Another double-tap to a dying super-cycle

Announcements from Xstrata and BHP Billiton show that coal has joined iron ore in the wounded tent and that not only new projects will be victims of the mining slowdown.

Much of the discussion about the end of the resources super-cycle has been about the fate of projects still on the drawing board. Today’s news has made it clear that it isn’t just new projects that are at risk from the crash in commodity prices.

While BHP Billiton’s decision to mothball a planned $30 billion expansion of its Olympic Dam project and Fortescue Metals’ job-shedding and winding back of its expansion of its iron ore production from a planned 155 million tonnes per annum to 115 million tonnes have been the highest-profile demonstrations of the new circumstances, the back-to-back announcements today from Xstrata and BHP illustrate that it isn’t just new projects that are under pressure.

Xstrata announced plans to cut 600 jobs from its Australian thermal coal operations and said that the investment decision on its proposed $6 billion Wandoan coal project in Queensland was contingent on market conditions. BHP announced the closure of its Gregory open-cut coking coal mine in Queensland with the loss of about 300 jobs.

Like iron ore, coal prices have been tumbling since about last September as China’s economy has progressively slowed and its steel industry has come under intensifying pressure. The ripple effects of that slowdown have steadily spread throughout the other Asian economies, magnifying the impact on the resource sector.

BHP said production costs at Gregory now exceeded revenue from product sales. That’s not just a function of the dramatically lower prices, which have fallen about 30 per cent in the past few months alone. As Xstrata said, the miners are responding to low prices, high input costs and a strong dollar.

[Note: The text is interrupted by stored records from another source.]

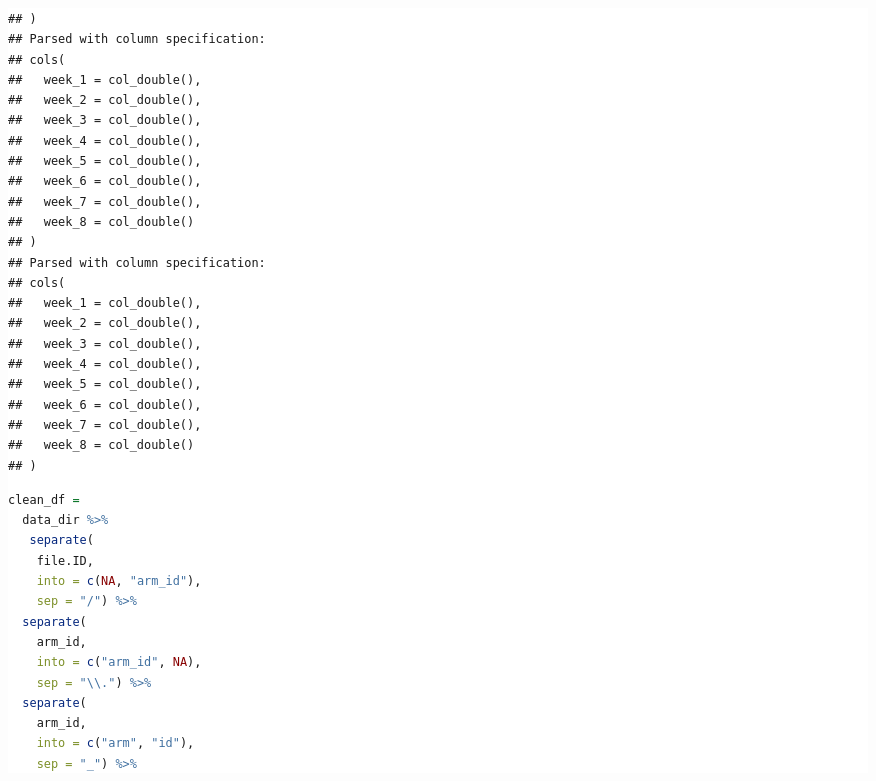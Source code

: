     ## )
    ## Parsed with column specification:
    ## cols(
    ##   week_1 = col_double(),
    ##   week_2 = col_double(),
    ##   week_3 = col_double(),
    ##   week_4 = col_double(),
    ##   week_5 = col_double(),
    ##   week_6 = col_double(),
    ##   week_7 = col_double(),
    ##   week_8 = col_double()
    ## )
    ## Parsed with column specification:
    ## cols(
    ##   week_1 = col_double(),
    ##   week_2 = col_double(),
    ##   week_3 = col_double(),
    ##   week_4 = col_double(),
    ##   week_5 = col_double(),
    ##   week_6 = col_double(),
    ##   week_7 = col_double(),
    ##   week_8 = col_double()
    ## )

``` r
clean_df = 
  data_dir %>% 
   separate(
    file.ID,
    into = c(NA, "arm_id"),
    sep = "/") %>% 
  separate(
    arm_id,
    into = c("arm_id", NA),
    sep = "\\.") %>% 
  separate(
    arm_id,
    into = c("arm", "id"),
    sep = "_") %>% 
```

There was a time, before the super-cycle element of the resources boom kicked in, where Australian iron ore and coal producers regarded themselves as almost cycle-resistant because of their high quality and low costs relative to global peers and proximity to their markets. Production from other higher-cost jurisdictions would be displaced before they were under real pressure.

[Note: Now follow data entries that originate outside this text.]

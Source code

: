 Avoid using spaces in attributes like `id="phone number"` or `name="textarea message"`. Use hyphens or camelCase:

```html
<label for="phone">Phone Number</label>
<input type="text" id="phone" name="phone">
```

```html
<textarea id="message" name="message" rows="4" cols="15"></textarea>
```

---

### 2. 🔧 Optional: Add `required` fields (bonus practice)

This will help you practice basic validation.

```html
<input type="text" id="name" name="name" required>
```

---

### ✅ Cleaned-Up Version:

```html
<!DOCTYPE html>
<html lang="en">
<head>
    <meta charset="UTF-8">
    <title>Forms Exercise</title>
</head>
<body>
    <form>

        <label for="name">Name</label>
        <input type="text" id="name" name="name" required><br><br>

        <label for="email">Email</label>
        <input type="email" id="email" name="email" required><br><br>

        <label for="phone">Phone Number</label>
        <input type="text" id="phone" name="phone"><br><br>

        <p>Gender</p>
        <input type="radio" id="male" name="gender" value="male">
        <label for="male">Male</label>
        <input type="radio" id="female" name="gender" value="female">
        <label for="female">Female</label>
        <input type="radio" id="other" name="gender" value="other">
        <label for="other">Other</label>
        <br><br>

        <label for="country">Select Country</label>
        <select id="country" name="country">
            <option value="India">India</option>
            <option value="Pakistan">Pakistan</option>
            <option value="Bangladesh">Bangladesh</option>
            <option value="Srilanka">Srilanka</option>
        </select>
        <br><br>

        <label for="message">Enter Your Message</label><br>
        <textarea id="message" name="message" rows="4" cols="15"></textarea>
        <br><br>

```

Soaring capital and labour costs have, however, increasingly turned the Australian resource sector into high-cost producers and a succession of industry leaders have warned that Australia was beginning to price itself out of the market, certainly where new investment was concerned.

It hasn’t helped that the Australian dollar isn’t behaving as it historically has. Commodity prices started tumbling in September last year but the dollar hasn’t done what it has historically done and fallen in tandem.
That’s a function of the distressed state of much of the globe and Australia’s perceived status as a relatively safe haven offering among the highest real interest rates of any developed economy with deep and liquid financial markets. The Australian dollar is one of the more heavily traded currencies in the world.

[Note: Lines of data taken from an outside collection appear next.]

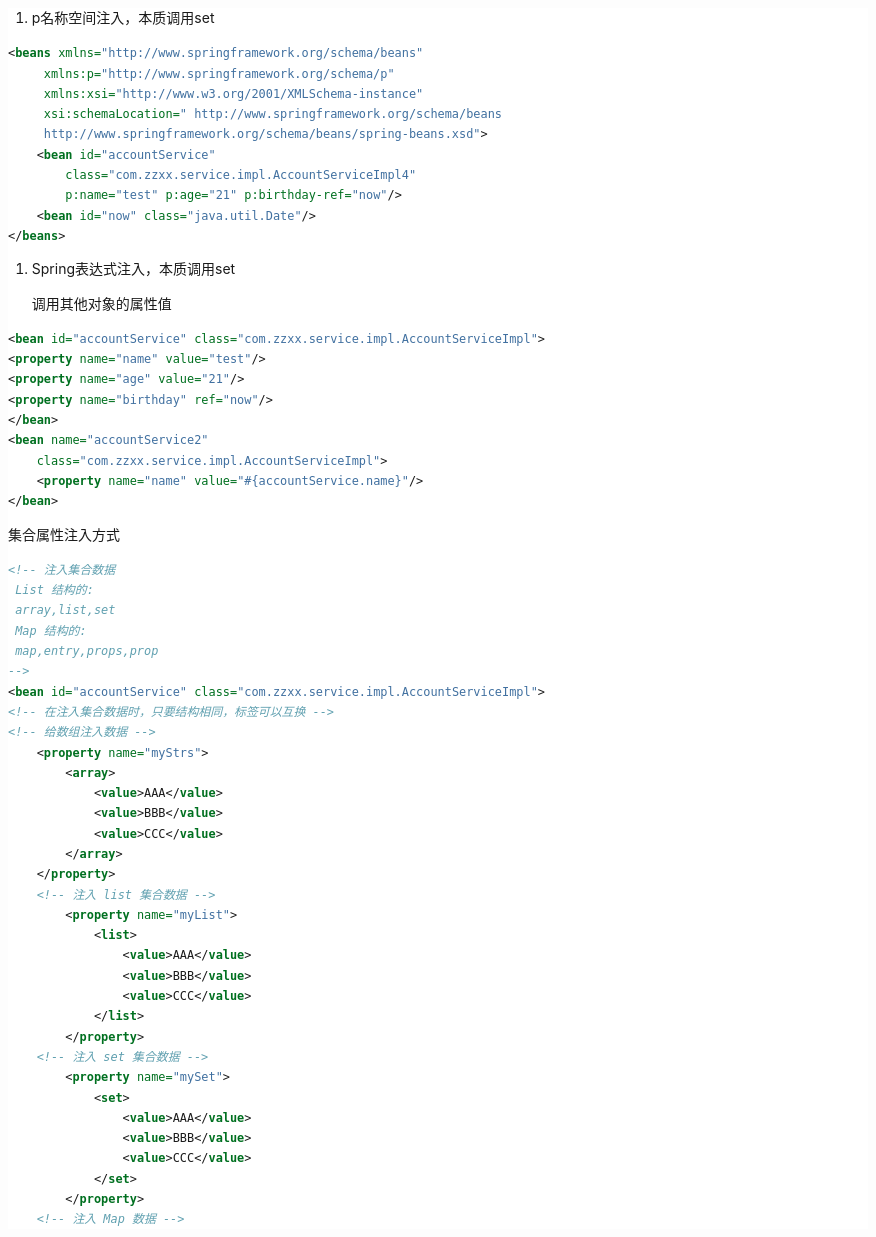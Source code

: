 1. p名称空间注入，本质调用set

```xml
<beans xmlns="http://www.springframework.org/schema/beans"
	 xmlns:p="http://www.springframework.org/schema/p"
	 xmlns:xsi="http://www.w3.org/2001/XMLSchema-instance"
	 xsi:schemaLocation=" http://www.springframework.org/schema/beans
	 http://www.springframework.org/schema/beans/spring-beans.xsd">
	<bean id="accountService"
		class="com.zzxx.service.impl.AccountServiceImpl4"
		p:name="test" p:age="21" p:birthday-ref="now"/>
	<bean id="now" class="java.util.Date"/>
</beans>
```

1. Spring表达式注入，本质调用set

   调用其他对象的属性值

```xml
<bean id="accountService" class="com.zzxx.service.impl.AccountServiceImpl">
<property name="name" value="test"/>
<property name="age" value="21"/>
<property name="birthday" ref="now"/>
</bean>
<bean name="accountService2"
	class="com.zzxx.service.impl.AccountServiceImpl">
	<property name="name" value="#{accountService.name}"/>
</bean>
```

集合属性注入方式

```xml
<!-- 注⼊集合数据
 List 结构的:
 array,list,set
 Map 结构的:
 map,entry,props,prop
-->
<bean id="accountService" class="com.zzxx.service.impl.AccountServiceImpl">
<!-- 在注⼊集合数据时，只要结构相同，标签可以互换 -->
<!-- 给数组注⼊数据 -->
	<property name="myStrs">
		<array>
			<value>AAA</value>
			<value>BBB</value>
			<value>CCC</value>
		</array>
	</property>
	<!-- 注⼊ list 集合数据 -->
		<property name="myList">
			<list>
				<value>AAA</value>
				<value>BBB</value>
				<value>CCC</value>
			</list>
		</property>
	<!-- 注⼊ set 集合数据 -->
		<property name="mySet">
			<set>
				<value>AAA</value>
				<value>BBB</value>
				<value>CCC</value>
			</set>
		</property>
	<!-- 注⼊ Map 数据 -->
```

Even foreign central banks have been buying Australian dollar to diversify their holdings away from the troubled euro and to generate positive returns rather than the negative real returns available in Europe and the US.

The coal sector has an extra issue to deal with. The shale gas boom in the US and the subsequent collapse in shale gas prices means there has been a flood of abundant cheap energy in the US which has displaced coal and diverted it into export markets, adding to the pressure on price and the competition for customers.

Coking or metallurgical coal prices had held up relatively well because BHP, the dominant seaborne trade producer, was severely impacted by the long-running industrial disputes which hit production from its BMA alliance with Mitsubishi in Queensland. The recovery in the output from those mines has coincided with the general dive in commodity prices.

In the long run the truncation of new investment and the weeding out of sub-economic production will be good for the resources sector. There will be reduced pressure on costs from reduced activity and as existing capacity is withdrawn a better balance between demand and supply, which until recently was predicated on a seamless and near-endless continuation of China’s apparently voracious appetite for resources.

In the near term, however, considerable investment and jobs are at risk, not to mention taxation revenues and royalty streams. There will inevitably be a lot more announcements like those from Xstrata and BHP today, or Fortescue’s last week, unless China is able to arrest and reverse its slowing growth rate.